Piano regionale contro le nutrie: 3 euro per ogni esemplare abbattuto

La Regione Veneto affida ai Consorzi di bonifica nuovi compiti per contenere i danni causati dai roditori, puntando su contributi economici agli abbattitori

La lotta alle nutrie in Veneto cambia passo con un piano straordinario e sperimentale presentato a Legnago, presso il Centro ambientale archeologico. La Regione ha affidato un ruolo centrale ai Consorzi di bonifica, che ora avranno competenze operative nella gestione e nel contenimento di questa specie considerata una minaccia per la sicurezza idraulica e per l’agricoltura.

A illustrare le nuove misure sono stati i presidenti dei due principali enti coinvolti: il Consorzio di bonifica Veronese e quello dell’Alta pianura veneta. Le attività comprenderanno la mappatura delle aree più a rischio, l’organizzazione delle azioni di cattura e abbattimento, l’acquisto delle gabbie e celle frigorifere per la conservazione temporanea delle carcasse e il successivo smaltimento tramite aziende specializzate.

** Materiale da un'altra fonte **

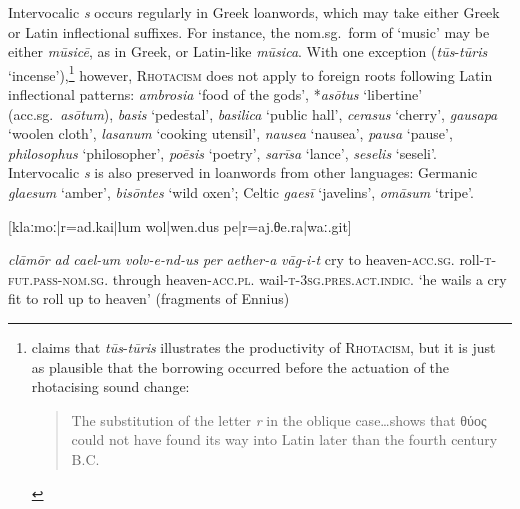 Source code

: Intervocalic \emph{s} occurs regularly in Greek loanwords, which may take either Greek or Latin inflectional suffixes.
For instance, the nom.sg.~form of `music' may be either \emph{mūsicē}, as in Greek, or Latin-like \emph{mūsica}.
With one exception (\emph{tūs}-\emph{tūris} `incense'),\footnote{
    \citeauthor{KiparskyInPress} claims that \emph{tūs}-\emph{tūris} illustrates the productivity of \textsc{Rhotacism}, but it is just as plausible that the borrowing occurred before the actuation of the rhotacising sound change:

\begin{quote}
The substitution of the letter \emph{r} in the oblique case\ldots{}shows
that θύος could not have found its way into Latin later than the fourth
century B.C. \cite[507]{Thiselton-Dyer1911}
\end{quote}}
however, \textsc{Rhotacism} does not apply to foreign roots following Latin inflectional patterns: \emph{ambrosia} `food of the gods', *\emph{asōtus} `libertine' (acc.sg.~\emph{asōtum}), \emph{basis} `pedestal', \emph{basilica} `public hall', \emph{cerasus} `cherry', \emph{gausapa} `woolen cloth', \emph{lasanum} `cooking utensil', \emph{nausea} `nausea', \emph{pausa} `pause', \emph{philosophus} `philosopher', \emph{poēsis} `poetry', \emph{sarīsa} `lance', \emph{seselis} `seseli'.
Intervocalic \emph{s} is also preserved in loanwords from other languages: Germanic \emph{glaesum} `amber', \emph{bisōntes} `wild oxen'; Celtic \emph{gaesī} `javelins', \emph{omāsum} `tripe'.


\begin{example}
\vspace{\baselineskip}
[klaːmoː|r=ad.kai|lum wol|wen.dus pe|r=aj.θe.ra|waː.git]

\gll \emph{clāmōr} \emph{ad} \emph{cael-um}          \emph{volv-e-nd-us}                                \emph{per} \emph{aether-a} \emph{vāg-i-t}
     cry         to        heaven-\textsc{acc.sg.} roll-\textsc{t}-\textsc{fut.pass}-\textsc{nom.sg.} through heaven-\textsc{acc.pl.} wail-\textsc{t}-\textsc{3sg.pres.act.indic.}
\glt `he wails a cry fit to roll up to heaven' (fragments of Ennius)
\glend

\end{example}
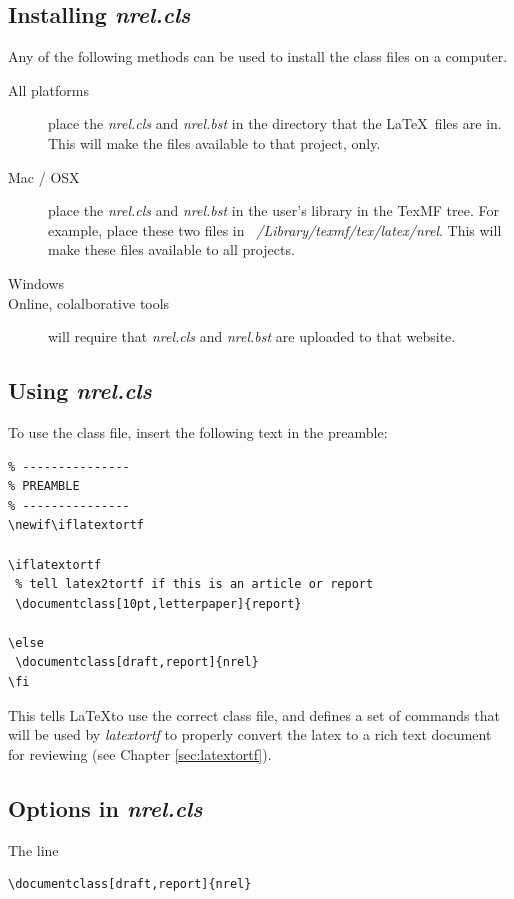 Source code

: \documentclass[12pt,letterpaper]{report}
\begin{document}
\subsection{Installing \emph{nrel.cls}}
Any of the following methods can be used to install the class files on a computer.
\begin{description}
\item[All platforms] place the \emph{nrel.cls} and \emph{nrel.bst} in the directory that the \LaTeX\ files are in. This will make the files available to that project, only.
\item[Mac / OSX] place the \emph{nrel.cls} and \emph{nrel.bst} in the user's library in the TexMF tree. For example, place these two files in \emph{~/Library/texmf/tex/latex/nrel}. This will make these files available to all projects.
\item[Windows]
\item[Online, colalborative tools] will require that \emph{nrel.cls} and \emph{nrel.bst} are uploaded to that website.
\end{description}

\subsection{Using \emph{nrel.cls}}
To use the class file, insert the following text in the preamble:

\begin{verbatim}
% ---------------
% PREAMBLE
% ---------------
\newif\iflatextortf

\iflatextortf
 % tell latex2tortf if this is an article or report
 \documentclass[10pt,letterpaper]{report}
 
\else
 \documentclass[draft,report]{nrel} 
\fi
\end{verbatim}

This tells \LaTeX to use the correct class file, and defines a set of commands that will be used by \emph{latextortf} to properly convert the latex to a rich text document for reviewing (see Chapter \ref{sec:latextortf}).

\subsection{Options in \emph{nrel.cls}\label{sec:nrel.cls.options}}
The line

\begin{verbatim}
\documentclass[draft,report]{nrel}
\end{verbatim}
\end{document}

Per ogni nutria uccisa verrà erogato un contributo di 3 euro, che sarà riconosciuto ai cacciatori coinvolti nelle operazioni. A tal fine, la Regione ha stanziato 272mila euro, suddivisi in 175mila euro per il Consorzio Veronese e 97mila euro per quello dell’Alta pianura. L’obiettivo numerico, basandosi su questa cifra, è l’eliminazione di circa 90mila esemplari, anche se si tratta solo di una stima preliminare che non include i costi accessori.

Il piano prevede un sistema di rendicontazione accurata degli abbattimenti, che sarà gestito direttamente dai Consorzi, in coordinamento con gli ambiti territoriali di caccia. È una novità significativa rispetto al passato, in cui queste competenze erano frammentate tra enti diversi, come le Province.

Come ha sottolineato Flavio Pasini, presidente della Provincia, l’iniziativa rappresenta uno sforzo concreto, ma non sarà sufficiente da sola a risolvere un problema di lungo corso. In futuro, anche la Provincia potrebbe contribuire con ulteriori fondi per ampliare le operazioni di contenimento.

Le nutrie, note anche come “castorini”, sono roditori originari del Sudamerica, importati in Italia nel secolo scorso per la pelliccia. Divenuti inutili a fini commerciali negli anni ’70 e ’80, furono liberati dagli allevamenti, trovando nelle zone umide della pianura padana un habitat favorevole. Nel solo territorio veronese si stimano almeno 250mila esemplari, e la loro presenza è all’origine del cedimento di argini in caso di piena, a causa delle tane che scavano lungo i corsi d’acqua.

Nel 2024, solo nella provincia di Verona, sono state abbattute oltre 30mila nutrie, quasi la metà del totale regionale. Tuttavia, secondo il biologo Ivano Confortini, del servizio tutela faunistico ambientale della Regione, questi numeri non bastano a contenere realmente la popolazione, che è in grado di ricostituirsi rapidamente. La soglia per ottenere risultati concreti si attesta infatti sopra il 50% di riduzione annua.

«Quanto fatto è un primo passo – ha dichiarato Confortini – ma il contenimento richiede azioni coordinate, continue e condivise. Non si potrà parlare di eradicazione, ma solo di riduzione del numero di individui».

Il piano prevede dunque una strategia più strutturata, ma resta chiaro che la collaborazione tra enti, risorse finanziarie adeguate e un’attività sistematica saranno fondamentali per evitare che le nutrie continuino a rappresentare un pericolo per l’equilibrio idrogeologico del territorio.